The topic of this lecture is clustering for graphs, meaning finding sets of “related” vertices in graphs. The challenge is finding good algorithms to optimize cluster quality. Professor Strang reviews some possibilities.
Two ways to separate graph nodes into clusters
- k-means: Choose clusters, choose centroids, choose clusters, ...
- Fiedler vector: Eigenvector of graph Laplacian: \(+-\) signs give 2 clusters
Related sections in textbook: IV.6–IV.7
Instructor: Prof. Gilbert Strang
The following content is provided under a Creative Commons license. Your support will help MIT OpenCourseWare continue to offer high quality educational resources for free. To make a donation, or to view additional materials from hundreds of MIT courses, visit MIT OpenCourseWare at ocw.mit.edu.

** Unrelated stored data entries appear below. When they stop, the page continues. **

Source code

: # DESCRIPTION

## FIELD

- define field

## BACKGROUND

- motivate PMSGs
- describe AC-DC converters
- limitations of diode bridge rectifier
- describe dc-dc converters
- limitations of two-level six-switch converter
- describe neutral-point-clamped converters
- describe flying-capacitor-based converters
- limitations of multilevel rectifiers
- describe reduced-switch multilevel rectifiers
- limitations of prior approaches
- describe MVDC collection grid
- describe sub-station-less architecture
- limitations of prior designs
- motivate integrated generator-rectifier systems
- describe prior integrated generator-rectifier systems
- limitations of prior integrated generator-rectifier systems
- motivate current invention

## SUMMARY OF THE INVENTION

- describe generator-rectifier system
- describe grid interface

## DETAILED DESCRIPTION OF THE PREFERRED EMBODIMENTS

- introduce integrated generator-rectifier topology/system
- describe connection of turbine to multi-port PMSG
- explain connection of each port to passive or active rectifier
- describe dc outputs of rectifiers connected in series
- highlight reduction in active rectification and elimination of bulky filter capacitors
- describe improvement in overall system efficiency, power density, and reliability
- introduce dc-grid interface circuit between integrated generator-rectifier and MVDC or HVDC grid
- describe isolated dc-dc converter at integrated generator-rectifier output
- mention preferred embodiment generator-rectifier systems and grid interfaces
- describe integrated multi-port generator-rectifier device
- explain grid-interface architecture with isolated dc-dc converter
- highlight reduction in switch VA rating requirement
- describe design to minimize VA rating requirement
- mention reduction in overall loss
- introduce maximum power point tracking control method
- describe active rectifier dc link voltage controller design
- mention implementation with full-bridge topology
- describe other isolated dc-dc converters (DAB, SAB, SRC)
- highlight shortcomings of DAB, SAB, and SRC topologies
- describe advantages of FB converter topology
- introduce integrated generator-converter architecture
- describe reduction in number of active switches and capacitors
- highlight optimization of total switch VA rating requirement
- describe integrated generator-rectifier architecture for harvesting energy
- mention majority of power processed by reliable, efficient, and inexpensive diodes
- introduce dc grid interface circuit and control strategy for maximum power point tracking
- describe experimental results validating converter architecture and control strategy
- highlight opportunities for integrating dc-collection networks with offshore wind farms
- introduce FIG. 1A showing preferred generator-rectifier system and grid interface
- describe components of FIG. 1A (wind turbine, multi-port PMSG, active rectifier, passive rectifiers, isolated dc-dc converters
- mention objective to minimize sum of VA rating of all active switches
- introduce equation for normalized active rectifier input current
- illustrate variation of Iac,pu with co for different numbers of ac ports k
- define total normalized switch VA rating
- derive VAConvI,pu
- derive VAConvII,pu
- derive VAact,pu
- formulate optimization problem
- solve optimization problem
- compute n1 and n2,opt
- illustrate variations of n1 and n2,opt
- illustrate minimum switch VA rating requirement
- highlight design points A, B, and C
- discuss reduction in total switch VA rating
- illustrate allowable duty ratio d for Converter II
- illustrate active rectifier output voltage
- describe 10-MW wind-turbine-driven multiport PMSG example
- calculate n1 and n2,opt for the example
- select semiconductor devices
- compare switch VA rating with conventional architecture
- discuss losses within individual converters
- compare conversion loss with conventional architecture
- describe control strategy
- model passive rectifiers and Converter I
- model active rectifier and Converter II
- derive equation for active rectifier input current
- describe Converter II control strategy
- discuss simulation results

GILBERT STRANG: OK. Now, clustering for graphs. So this is a topic-- this is one of the important things you can try to do with a graph. So you have a large graph. Let me kind of divide it into two clusters. So you've got a giant graph. And then the job is to make some sense out of it. And one possible step is to be able to subdivide it, if, as I see here, there's a cut between two reasonably equal parts of the graph-- reasonable-- reasonably same size.
And therefore, that graph could be studied in two pieces. So the question is, how do you find such a cut by a algorithm? What's an algorithm that would find that cut? So that's a problem. Let's say we're looking for two clusters. We could look for more clusters, but let's say we want to look for two clusters. So what are we trying to do? We're trying to minimize. So this is the problem, then. So we look for-- find positions x and y, let's say. Two which will be the centers, so to speak, of the-- and really, it's just these points that-- so the data is the points and the edges, as always-- the nodes and the edges.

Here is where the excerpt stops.